The following example deals with tensile strength testing of glass specimens. This test characterizes the maximum stress that the specimens can withstand under a predefined load before breaking. Glass strength applications lend themselves especially well to this discussion because this business presents frequent situations with large and small data sets.

A glass manufacturer has extensive experience with a current manufacturing process. In particular, it has been established that the tensile strength distribution of specimens, built in an existing furnace, is stable over time and follows a lognormal distribution (as is typical in such applications) with a median value of 35 megapascals (MPa) and a shape parameter (standard deviation of log tensile strength) of 0.25. This distribution is shown by the red dashed curves in Figures 1 and 2.  It is desired to replace the old furnace with a new furnace. Before making this important process change, however, the manufacturer wants to compare the tensile strength distributions of the two furnaces and, in particular, the medians of the two distributions.

With this in mind, a random sample of specimens built using the new furnace are to be tested to compare, among other things, the median of the estimated distribution of tensile strength for the new furnace with the assumed known median tensile strength of 35 MPa for the old furnace.

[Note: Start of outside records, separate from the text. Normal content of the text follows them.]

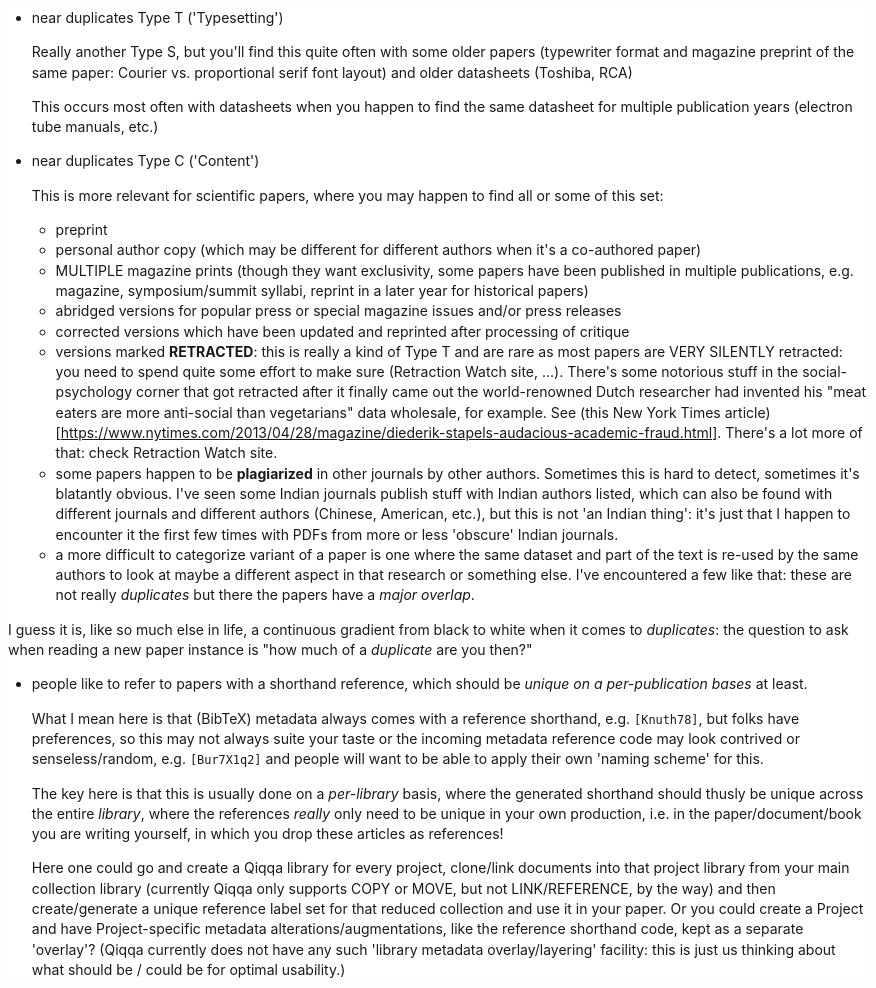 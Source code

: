   - near duplicates Type T ('Typesetting')

    Really another Type S, but you'll find this quite often with some older papers (typewriter format and magazine preprint of the same paper: Courier vs. proportional serif font layout) and older datasheets (Toshiba, RCA)

    This occurs most often with datasheets when you happen to find the same datasheet for multiple publication years (electron tube manuals, etc.)

  - near duplicates Type C ('Content')

    This is more relevant for scientific papers, where you may happen to find all or some of this set:

    - preprint
    - personal author copy (which may be different for different authors when it's a co-authored paper)
    - MULTIPLE magazine prints (though they want exclusivity, some papers have been published in multiple publications, e.g. magazine, symposium/summit syllabi, reprint in a later year for historical papers)
    - abridged versions for popular press or special magazine issues and/or press releases
    - corrected versions which have been updated and reprinted after processing of critique
    - versions marked **RETRACTED**: this is really a kind of Type T and are rare as most papers are VERY SILENTLY retracted: you need to spend quite some effort to make sure (Retraction Watch site, ...). There's some notorious stuff in the social-psychology corner that got retracted after it finally came out the world-renowned Dutch researcher had invented his "meat eaters are more anti-social than vegetarians" data wholesale, for example. See (this New York Times article)[https://www.nytimes.com/2013/04/28/magazine/diederik-stapels-audacious-academic-fraud.html]. There's a lot more of that: check Retraction Watch site.
    - some papers happen to be **plagiarized** in other journals by other authors. Sometimes this is hard to detect, sometimes it's blatantly obvious. I've seen some Indian journals publish stuff with Indian authors listed, which can also be found with different journals and different authors (Chinese, American, etc.), but this is not 'an Indian thing': it's just that I happen to encounter it the first few times with PDFs from more or less 'obscure' Indian journals.
    - a more difficult to categorize variant of a paper is one where the same dataset and part of the text is re-used by the same authors to look at maybe a different aspect in that research or something else. I've encountered a few like that: these are not really *duplicates* but there the papers have a *major overlap*.

  I guess it is, like so much else in life, a continuous gradient from black to white when it comes to *duplicates*: the question to ask when reading a new paper instance is "how much of a *duplicate* are you then?"

- people like to refer to papers with a shorthand reference, which should be *unique on a per-publication bases* at least.

  What I mean here is that (BibTeX) metadata always comes with a reference shorthand, e.g. `[Knuth78]`, but folks have preferences, so this may not always suite your taste or the incoming metadata reference code may look contrived or senseless/random, e.g. `[Bur7X1q2]` and people will want to be able to apply their own 'naming scheme' for this.

  The key here is that this is usually done on a *per-library* basis, where the generated shorthand should thusly be unique across the entire *library*, where the references *really* only need to be unique in your own production, i.e. in the paper/document/book you are writing yourself, in which you drop these articles as references!

  Here one could go and create a Qiqqa library for every project, clone/link documents into that project library from your main collection library (currently Qiqqa only supports COPY or MOVE, but not LINK/REFERENCE, by the way) and then create/generate a unique reference label set for that reduced collection and use it in your paper. Or you could create a Project and have Project-specific metadata alterations/augmentations, like the reference shorthand code, kept as a separate 'overlay'? (Qiqqa currently does not have any such 'library metadata overlay/layering' facility: this is just us thinking about what should be / could be for optimal usability.)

You can argue that in this example, like many other similar applications, there is no reason for product from two different furnaces to have identical tensile strength distributions or, for that matter, identical distribution medians. It was felt, however, that the difference between furnaces might not be sufficiently large to be considered practically important.

We will now describe two scenarios, resulting in:

• Statistical significance when—as a consequence of a large sample size—the effect under consideration is, in fact, without practical significance.
• Failure to achieve statistical significance—as a consequence of a small sample size—when, in fact, the effect is of practical significance.

### Scenario one: Statistical significance without practical significance

Assumed tensile strength distribution for new furnace. Under this scenario, assume that the tensile strength distribution for specimens from the new furnace, like that for the old furnace, is lognormal with a shape parameter of 0.25. However, now assume that the median of this distribution has shifted (slightly down) from 35 MPa to 34 MPa.

This distribution is shown by the blue solid curve in Figure 1. The small deterioration in tensile strength for the new furnace, as compared with the old furnace, can be readily compensated for by taking other measures and—if it were known—would not be regarded as sufficiently large to disqualify the new furnace.

Assumed tensile strength data. The preceding information about the new furnace, unlike that for the old furnace, is unknown to the manufacturer. All that is available is tensile strength data from a sample of 1,000 specimens, randomly selected from the new furnace. For purposes of illustration, such a sample is created by randomly selecting 1,000 observations via computer simulation from the assumed tensile strength distribution for the new furnace, shown in Figure 1.

Statistical significance analysis. We conducted a statistical comparison of the median tensile strength for the new furnace, as estimated from the 1,000 (simulated) specimens from this furnace, versus the known median tensile strength of 35 MPa for the old furnace. In particular, the null hypothesis for the significance test stated that the median tensile strength for the new furnace is also 35 MPa.

This analysis resulted in evidence of a statistically significant difference between the two distribution medians at a 5% significance level (that is, rejection of the stated null hypothesis) and a p-value of 0.0015. This finding contradicts the fact that, unknown to the manufacturer, the true tensile strength distribution for the new furnace does not differ from the distribution for the old furnace to a degree that is of practical significance.

Is the preceding result typical? You might think that the sample results obtained in the preceding study were a fluke—that is,  an idiosyncrasy of the data generated by our simulation.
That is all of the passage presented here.